Reproduce exactly, and solely, the lines running from the top of the data below through the line with "Before configuring Rancher", both inclusive. Omit pictures.
Content starts
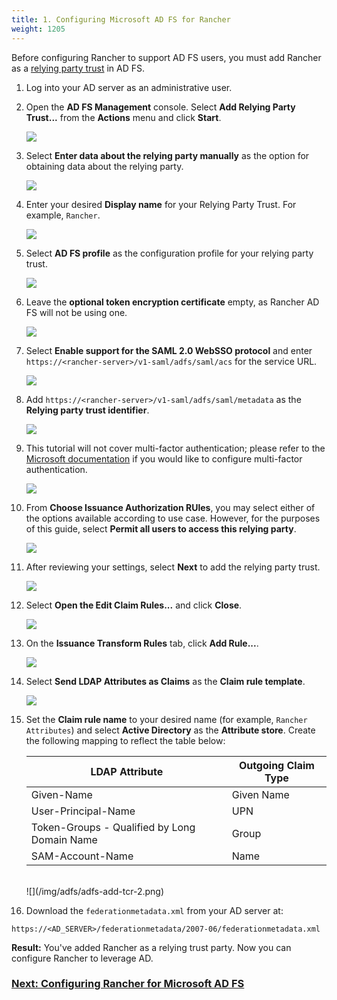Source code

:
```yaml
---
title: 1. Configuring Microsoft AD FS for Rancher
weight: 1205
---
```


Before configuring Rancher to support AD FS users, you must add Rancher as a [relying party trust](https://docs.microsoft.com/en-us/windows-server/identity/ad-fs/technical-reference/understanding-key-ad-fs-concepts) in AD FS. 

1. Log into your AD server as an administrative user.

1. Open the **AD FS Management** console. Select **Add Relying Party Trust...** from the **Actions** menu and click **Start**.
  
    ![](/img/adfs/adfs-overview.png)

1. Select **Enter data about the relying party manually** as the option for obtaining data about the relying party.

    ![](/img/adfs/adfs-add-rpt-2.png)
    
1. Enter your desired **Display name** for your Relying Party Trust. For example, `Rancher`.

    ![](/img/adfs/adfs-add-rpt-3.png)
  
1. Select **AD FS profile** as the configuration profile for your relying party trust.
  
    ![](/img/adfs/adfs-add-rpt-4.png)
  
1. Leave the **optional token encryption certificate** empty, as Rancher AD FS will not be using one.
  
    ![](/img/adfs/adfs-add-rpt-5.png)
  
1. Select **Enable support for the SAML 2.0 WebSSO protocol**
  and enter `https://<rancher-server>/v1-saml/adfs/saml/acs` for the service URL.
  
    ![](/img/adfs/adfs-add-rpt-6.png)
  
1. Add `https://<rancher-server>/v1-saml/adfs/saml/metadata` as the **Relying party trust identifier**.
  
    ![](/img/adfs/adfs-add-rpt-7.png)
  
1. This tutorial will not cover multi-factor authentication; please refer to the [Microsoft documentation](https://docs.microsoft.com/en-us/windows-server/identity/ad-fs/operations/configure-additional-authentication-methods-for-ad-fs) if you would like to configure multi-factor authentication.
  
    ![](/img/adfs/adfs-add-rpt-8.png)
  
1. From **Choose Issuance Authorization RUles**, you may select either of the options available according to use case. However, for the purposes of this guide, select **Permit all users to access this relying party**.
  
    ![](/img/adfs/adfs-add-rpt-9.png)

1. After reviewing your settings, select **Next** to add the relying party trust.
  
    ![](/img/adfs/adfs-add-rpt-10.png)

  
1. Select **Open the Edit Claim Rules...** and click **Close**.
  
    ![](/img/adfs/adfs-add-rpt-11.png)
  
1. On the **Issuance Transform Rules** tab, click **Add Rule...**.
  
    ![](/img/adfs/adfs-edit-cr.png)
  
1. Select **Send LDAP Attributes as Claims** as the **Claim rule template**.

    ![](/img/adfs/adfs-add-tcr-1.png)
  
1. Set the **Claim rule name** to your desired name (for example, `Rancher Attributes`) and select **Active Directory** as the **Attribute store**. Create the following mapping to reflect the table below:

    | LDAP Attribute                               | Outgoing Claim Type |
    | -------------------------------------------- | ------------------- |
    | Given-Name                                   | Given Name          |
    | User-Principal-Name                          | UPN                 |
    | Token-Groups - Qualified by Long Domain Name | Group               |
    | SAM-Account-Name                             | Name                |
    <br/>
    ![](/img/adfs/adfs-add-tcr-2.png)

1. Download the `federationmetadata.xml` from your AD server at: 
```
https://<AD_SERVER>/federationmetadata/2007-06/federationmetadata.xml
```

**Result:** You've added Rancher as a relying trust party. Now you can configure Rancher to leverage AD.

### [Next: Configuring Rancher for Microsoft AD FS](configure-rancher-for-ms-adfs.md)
Content ends
Task solution:
Source code

:
```yaml
---
title: 1. Configuring Microsoft AD FS for Rancher
weight: 1205
---
```


Before configuring Rancher to support AD FS users, you must add Rancher as a [relying party trust](https://docs.microsoft.com/en-us/windows-server/identity/ad-fs/technical-reference/understanding-key-ad-fs-concepts) in AD FS. 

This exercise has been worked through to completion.